Restaurée en 4K en Corée à partir du scan des négatifs originaux 35 mm et du scan des plans avec effets spéciaux, cette copie validée par Bong Joon‑ho lui‑même permet au film de se montrer sous son meilleur jour, contrasté comme jamais, débouché sur toutes les parties souterraines, privilégiant la densité et la force plutôt que la brillance (cela aurait vraiment été trop décalé), les reflets inopportuns ou le boost artificiel des couleurs.

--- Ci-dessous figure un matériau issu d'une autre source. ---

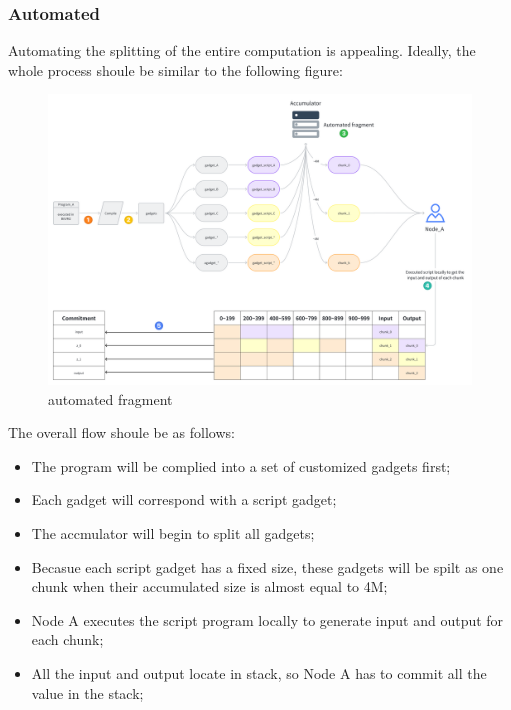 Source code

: \subsubsection{Automated}

Automating the splitting of the entire computation is appealing. Ideally, the whole process shoule be similar to the following figure:

\begin{figure}[ht] 
    \centering  
    \includegraphics[width=0.85\columnwidth]{images/automated-fragment.png} 
    \caption{automated fragment}
    \label{fig:automated-fragment}
\end{figure}

The overall flow shoule be as follows:
\begin{itemize}
    \item The program will be complied into a set of customized gadgets first;
    \item Each gadget will correspond with a script gadget;
    \item The accmulator will begin to split all gadgets;
    \item Becasue each script gadget has a fixed size, these gadgets will be spilt as one chunk when their accumulated size is almost equal to 4M;
    \item Node A executes the script program locally to generate input and output for each chunk;
    \item All the input and output locate in stack, so Node A has to commit all the value in the stack;
\end{itemize}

La définition monte d'un énorme cran et le film affiche des tonalités jaunes/vertes d'orgine encore plus marquées, et c'est très bien ainsi. De nuit ou sous une pluie battante, on déguste le sens esthétique de son auteur à chaque minute.

7
10
son

Complètement décalé côté son avec des silences placés à certains moment clés et ce quintet de musiciens presque kusturicien, The Host n'oublie pas de localiser de très nombreux effets et bruitages avec une grande précision. Le Dolby Atmos se dévoile peu à peu, pour qui sait y prêter attention. Les apparitions du monstre comme certaines ambiances (les trombes d'eau notamment) sont particulièrement sonores. Et le caisson n'a pas été oublié.

7
10
bonus
- Histoire de famille (documentaire réalisé par Jésus Castro) (52')
- Masterclass de Bong Joon Ho au Grand Rex en fevrier 2023 (72')
- Aux origines de The Host (9')
- Dans la tête du monstre (14')
- De l’animatique au rendu final (11')
- Le design de la créature (11')
- La communauté de Weta (6')
- Rencontre avec Bong Joon Ho (7')
- La famille Park (4')
- 4 scènes coupées (20')
- Tournage au cœur des ténèbres (10')
- Du story-board à l’écran (5 modules )
- Créer le monstre (20')
- Story-board complet traduit en français (334 pages)
- Blu-Ray du film et bonus
- Bande-annonce 2023

Cette édition Collector limitée (garantie zéro plastique) se dote d'un boîtier rigide à fermeture magnétique et d'un visuel panoramique exclusif réalisé par Madison Coby. Un objet conçu pour être collectionné, aussi beau dehors que dedans. N'ayant reçu à la rédaction que le disque 4K UHD de la part de l'éditeur, nous avons pu nous délecter uniquement du module Histoire de famille, le documenaire qui retrouve l'équipe du film quinze ans après. Bong Joon‑ho revient sur son idée de départ : le monstre du Loch Ness qui apparaitraît sur la rivière Han, près de chez lui, là où il a grandi. Il connaît d'ailleurs les lieux comme sa poche, notamment le pont du film et sa superstructure en béton, où il a flanné des heures et des heures dans sa jeunesse. Une idée de départ mêlée à l'épidémoie de SRAS de 2002‑2004.

 

On retrouve certains membres du casting, notamment la jeune fille du film, devenue une jeune femme. Ko Ah-seong revient sur les lieux de tournage avec ses photos argentiques de l'époque, se remémorrant son travail de collégienne entre les prises et sa découverte du monstre pour la première fois (une tête à l'échelle 1 avait été réalisée en latex et animatronic pour certains plans).